■ ABOUT THIS EXERCISE
All lines containing the string "javascript" must be copied from the entries.

Plain-text document sources:

- - - - -

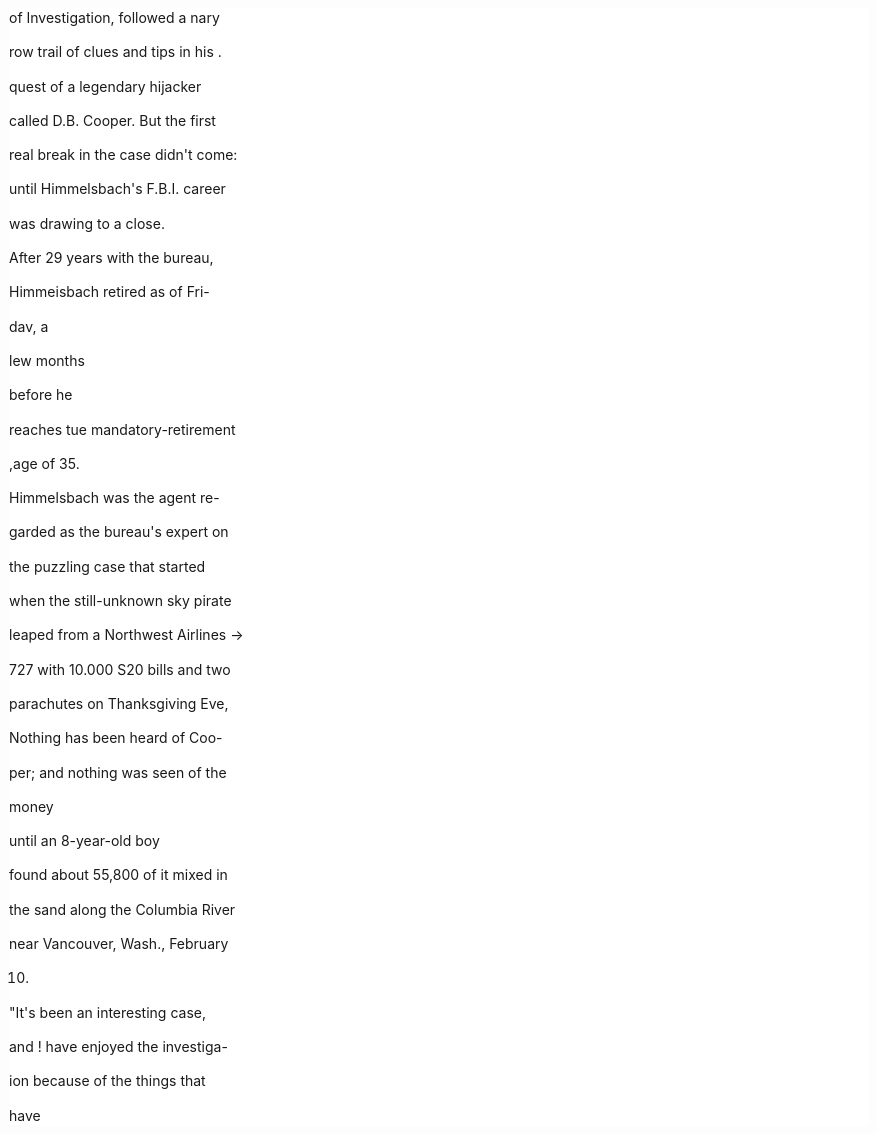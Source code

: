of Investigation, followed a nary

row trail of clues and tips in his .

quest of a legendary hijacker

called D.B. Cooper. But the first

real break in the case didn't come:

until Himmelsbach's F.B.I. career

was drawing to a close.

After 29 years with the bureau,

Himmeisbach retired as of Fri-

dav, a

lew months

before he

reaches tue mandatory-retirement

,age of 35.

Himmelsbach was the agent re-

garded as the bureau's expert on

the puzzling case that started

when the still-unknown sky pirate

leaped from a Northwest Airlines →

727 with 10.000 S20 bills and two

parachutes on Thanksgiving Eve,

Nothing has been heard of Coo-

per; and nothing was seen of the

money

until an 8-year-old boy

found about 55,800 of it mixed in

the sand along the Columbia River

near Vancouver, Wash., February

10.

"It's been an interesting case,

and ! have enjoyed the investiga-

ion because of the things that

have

- - - - -

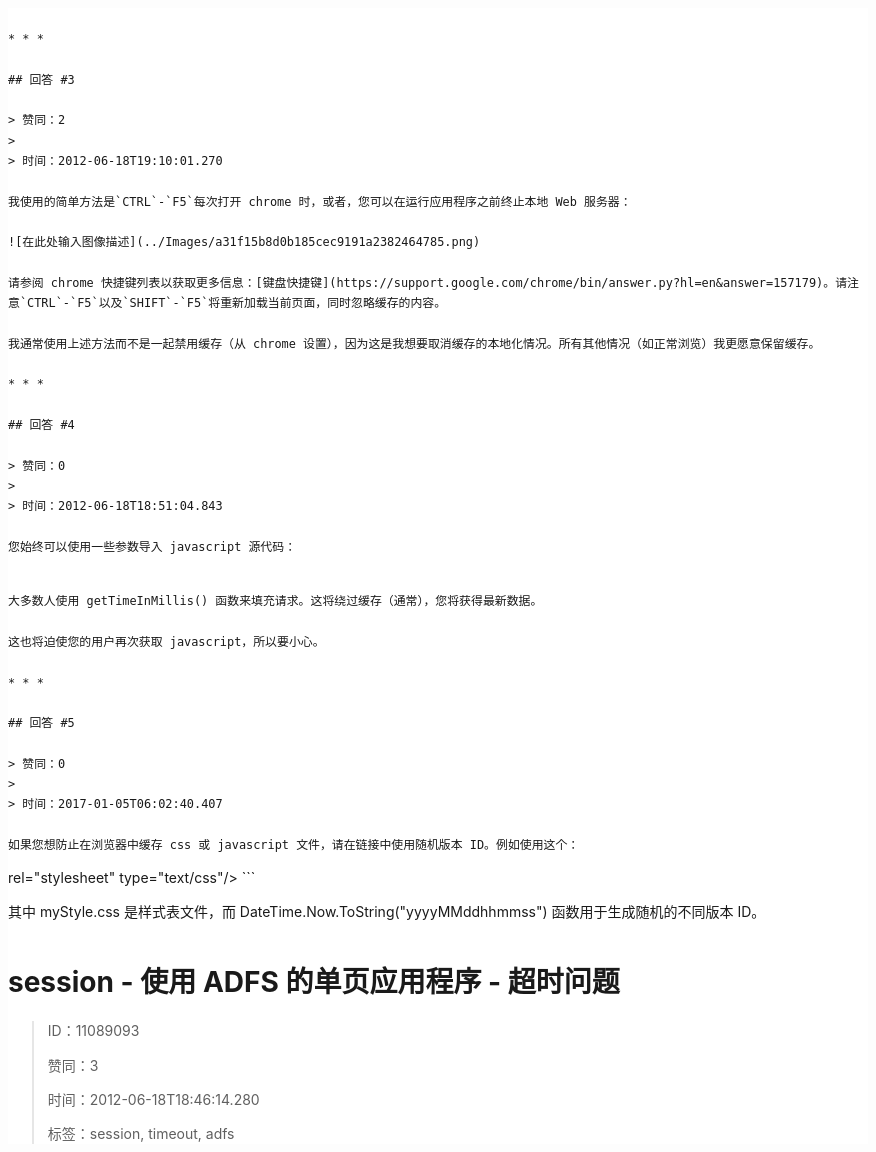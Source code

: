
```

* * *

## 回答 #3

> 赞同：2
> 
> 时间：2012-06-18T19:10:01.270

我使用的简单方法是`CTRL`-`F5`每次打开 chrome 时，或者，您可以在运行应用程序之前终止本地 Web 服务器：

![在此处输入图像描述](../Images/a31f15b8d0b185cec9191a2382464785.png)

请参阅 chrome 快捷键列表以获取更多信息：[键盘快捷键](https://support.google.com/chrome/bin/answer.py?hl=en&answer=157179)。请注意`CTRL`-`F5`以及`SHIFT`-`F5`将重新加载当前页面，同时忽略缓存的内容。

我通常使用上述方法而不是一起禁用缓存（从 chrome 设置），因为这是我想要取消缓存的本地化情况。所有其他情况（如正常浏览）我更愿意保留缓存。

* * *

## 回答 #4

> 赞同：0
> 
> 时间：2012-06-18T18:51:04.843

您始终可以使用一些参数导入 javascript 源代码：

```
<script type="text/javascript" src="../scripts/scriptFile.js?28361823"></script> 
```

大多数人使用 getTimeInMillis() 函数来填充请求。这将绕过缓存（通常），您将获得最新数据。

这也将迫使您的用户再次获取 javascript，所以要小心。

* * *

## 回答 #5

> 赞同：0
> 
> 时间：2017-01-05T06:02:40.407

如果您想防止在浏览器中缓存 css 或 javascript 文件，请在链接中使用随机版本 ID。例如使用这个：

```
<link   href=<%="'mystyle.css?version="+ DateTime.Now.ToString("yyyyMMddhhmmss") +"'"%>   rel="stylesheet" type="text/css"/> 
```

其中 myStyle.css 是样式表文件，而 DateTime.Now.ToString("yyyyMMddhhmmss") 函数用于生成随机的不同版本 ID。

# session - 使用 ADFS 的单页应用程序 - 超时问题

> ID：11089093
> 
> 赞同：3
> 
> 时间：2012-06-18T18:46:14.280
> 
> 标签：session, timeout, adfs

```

- - - - -

■ REPLY
您始终可以使用一些参数导入 javascript 源代码：
<script type="text/javascript" src="../scripts/scriptFile.js?28361823"></script> 
这也将迫使您的用户再次获取 javascript，所以要小心。
如果您想防止在浏览器中缓存 css 或 javascript 文件，请在链接中使用随机版本 ID。例如使用这个：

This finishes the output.